On March 25, 2025, Google officially introduced Gemini 2.5, their latest and most intelligent artificial intelligence (AI) model ever. With the first version being Gemini 2.5 Pro Experimental, this model not only marks a huge step forward in the field of AI but also sets a new standard for reasoning, programming, and handling complex problems. Finally, it seems that Claude Sonnet 3.7 - a formidable opponent in the AI race - has a chance to “rest” before the superiority of this newcomer.
The Power of Gemini 2.5
Gemini 2.5 is not just a normal upgrade; it is a real “thinking” model. Unlike previous models that only responded based on trained data, Gemini 2.5 is capable of reasoning step by step before giving an answer. This means that it simulates the way humans solve problems: analyzing, considering solutions, and choosing the most optimal one. As a result, the accuracy of responses is significantly improved, especially in tasks that require complex thinking.
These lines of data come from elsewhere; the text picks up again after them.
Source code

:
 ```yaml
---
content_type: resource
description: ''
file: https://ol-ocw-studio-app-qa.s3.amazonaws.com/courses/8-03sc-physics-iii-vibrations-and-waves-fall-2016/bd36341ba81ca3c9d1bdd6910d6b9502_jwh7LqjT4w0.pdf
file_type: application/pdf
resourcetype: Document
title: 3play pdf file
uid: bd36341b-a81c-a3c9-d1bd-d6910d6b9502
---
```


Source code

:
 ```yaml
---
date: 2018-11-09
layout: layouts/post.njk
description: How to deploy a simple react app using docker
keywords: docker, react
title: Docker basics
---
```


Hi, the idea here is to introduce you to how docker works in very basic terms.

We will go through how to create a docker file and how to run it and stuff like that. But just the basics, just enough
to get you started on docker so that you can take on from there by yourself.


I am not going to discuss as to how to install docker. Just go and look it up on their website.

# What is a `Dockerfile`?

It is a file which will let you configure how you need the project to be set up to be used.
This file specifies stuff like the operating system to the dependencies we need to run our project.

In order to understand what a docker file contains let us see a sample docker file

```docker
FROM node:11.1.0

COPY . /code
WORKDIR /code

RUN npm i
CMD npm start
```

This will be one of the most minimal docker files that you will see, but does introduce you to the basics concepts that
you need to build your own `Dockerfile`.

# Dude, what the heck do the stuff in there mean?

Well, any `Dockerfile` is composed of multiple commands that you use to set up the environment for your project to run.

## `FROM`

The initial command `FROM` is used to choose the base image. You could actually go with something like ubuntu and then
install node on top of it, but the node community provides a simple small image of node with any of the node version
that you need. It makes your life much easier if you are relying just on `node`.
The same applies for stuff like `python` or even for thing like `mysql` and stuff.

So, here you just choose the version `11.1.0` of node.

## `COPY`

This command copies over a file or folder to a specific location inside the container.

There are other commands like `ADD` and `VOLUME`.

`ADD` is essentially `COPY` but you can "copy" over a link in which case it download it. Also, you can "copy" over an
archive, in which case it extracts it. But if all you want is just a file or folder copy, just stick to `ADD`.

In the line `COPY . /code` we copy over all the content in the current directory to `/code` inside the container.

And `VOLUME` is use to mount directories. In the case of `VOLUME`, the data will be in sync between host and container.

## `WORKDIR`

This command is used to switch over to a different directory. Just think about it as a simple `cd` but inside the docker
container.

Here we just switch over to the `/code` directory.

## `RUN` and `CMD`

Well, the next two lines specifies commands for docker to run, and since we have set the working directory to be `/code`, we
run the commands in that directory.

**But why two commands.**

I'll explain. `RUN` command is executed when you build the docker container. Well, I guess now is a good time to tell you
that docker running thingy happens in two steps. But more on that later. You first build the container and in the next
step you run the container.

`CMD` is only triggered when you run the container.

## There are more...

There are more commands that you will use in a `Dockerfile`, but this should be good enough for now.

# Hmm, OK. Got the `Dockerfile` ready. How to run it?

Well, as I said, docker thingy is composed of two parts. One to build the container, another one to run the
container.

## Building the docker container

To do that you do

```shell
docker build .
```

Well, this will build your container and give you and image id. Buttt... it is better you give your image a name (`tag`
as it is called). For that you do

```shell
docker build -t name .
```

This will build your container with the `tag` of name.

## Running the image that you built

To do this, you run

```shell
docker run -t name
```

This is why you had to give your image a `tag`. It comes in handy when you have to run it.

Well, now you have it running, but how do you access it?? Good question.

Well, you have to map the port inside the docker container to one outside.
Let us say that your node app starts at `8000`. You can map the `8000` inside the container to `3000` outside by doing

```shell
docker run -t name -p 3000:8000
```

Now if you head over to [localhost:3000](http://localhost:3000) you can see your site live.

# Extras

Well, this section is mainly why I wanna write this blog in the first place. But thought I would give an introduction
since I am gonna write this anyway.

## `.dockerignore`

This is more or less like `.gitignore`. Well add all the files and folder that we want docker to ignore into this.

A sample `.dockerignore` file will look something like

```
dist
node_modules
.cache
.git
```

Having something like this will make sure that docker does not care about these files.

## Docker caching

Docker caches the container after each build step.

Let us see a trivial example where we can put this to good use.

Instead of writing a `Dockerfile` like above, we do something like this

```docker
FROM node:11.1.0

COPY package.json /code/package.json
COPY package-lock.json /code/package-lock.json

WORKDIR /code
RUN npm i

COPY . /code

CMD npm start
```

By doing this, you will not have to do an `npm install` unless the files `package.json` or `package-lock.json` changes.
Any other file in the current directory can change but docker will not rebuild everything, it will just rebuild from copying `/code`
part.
One of the highlights of Gemini 2.5 is its outstanding performance on math and science benchmarks such as GPQA and AIME 2025. It even scored 18.8% on the “Humanity’s Last Exam” test - a dataset designed to challenge the limits of human knowledge and reasoning ability. This is the highest result among models that do not use external support tools, proving the incredible internal power of Gemini 2.5.
In addition, Gemini 2.5 Pro is also a “master” in the field of programming. It outperforms previous versions like Gemini 2.0 and even beats Sonnet 3.7 on some important programming tests, such as the Aider Polyglot, with a 74% success rate compared to Sonnet 3.7’s 64.9%. From creating beautiful web applications, to developing “aggressive” programs, to editing and transforming source code, Gemini 2.5 shows incredible flexibility and accuracy. Want to quickly code a simple game? Gemini 2.5 can help you do that with just a short command line.
Gemini 2.5’s multimodal capabilities are also a highlight. With a context window of up to 1 million tokens (soon to be 2 million), the model can handle text, audio, images, video, and even a huge source code repository simultaneously. This opens up the potential for practical applications such as big data analytics, rich content creation, or even building smarter AI assistants than ever before.
Sonnet 3.7: A Respected Rival Gets a Break
For a long time, Anthropic’s Claude Sonnet 3.7 has been one of the leading AI models, especially with its scalable inference capabilities and strong performance in programming and natural language processing. However, with the arrival of Gemini 2.5, it seems that Sonnet 3.7 can finally “breathe a sigh of relief” and give way to a new rival from Google.
- Reasoning & Knowledge (Humanity’s Last Exam, No tools)
- Gemini 2.5 Pro EXP (03-25): 18.8%
- OpenAI o3-mini High: 14.4%
- OpenAI GPT-4.5 16k Extended Thinking: 6.4%
- Claude 3.7 Sonnet Extended Thinking: 8.9%
DeepSeek R1: 8.6%
- Science (GPQA diamond)
- Gemini 2.5 Pro EXP (03-25): 79.7%
- OpenAI o3-mini High: 84.8%
- OpenAI GPT-4.5 64k Extended Thinking: 84.6%
- Claude 3.7 Sonnet Extended Thinking: 80.2%
- Grok 3 Beta: 71.5%
- DeepSeek R1: 78.2%
- Mathematics (AIME 2025)
- Gemini 2.5 Pro EXP (03-25): 86.7%
- OpenAI o3-mini High: 93.3%
- Claude 3.7 Sonnet Extended Thinking: 77.3%
- Grok 3 Beta: 49.5%
- DeepSeek R1: 70%
While Sonnet 3.7 still holds the lead on some tests like SWE-Bench (70.3% vs. Gemini 2.5’s 63.8%), Gemini’s dominance in other areas – notably multi-language programming and inference without test-time optimization – suggests it’s poised to reshape the game. This isn’t the end of the road for Sonnet 3.7, but rather a milestone that shows how fierce competition in the AI industry is pushing all the big players forward.
Conclusion
Gemini 2.5 is not just a step forward for Google, but also a testament to the rapid pace of AI development. With its superior inference capabilities, top-notch programming performance, and powerful multimedia capabilities, it promises to usher in a new era of practical AI applications. Meanwhile, Sonnet 3.7 may be taking a break, but Anthropic and its competitors are certainly not standing still. The AI race is hotter than ever, and we – the users – are the ones who benefit from this competition.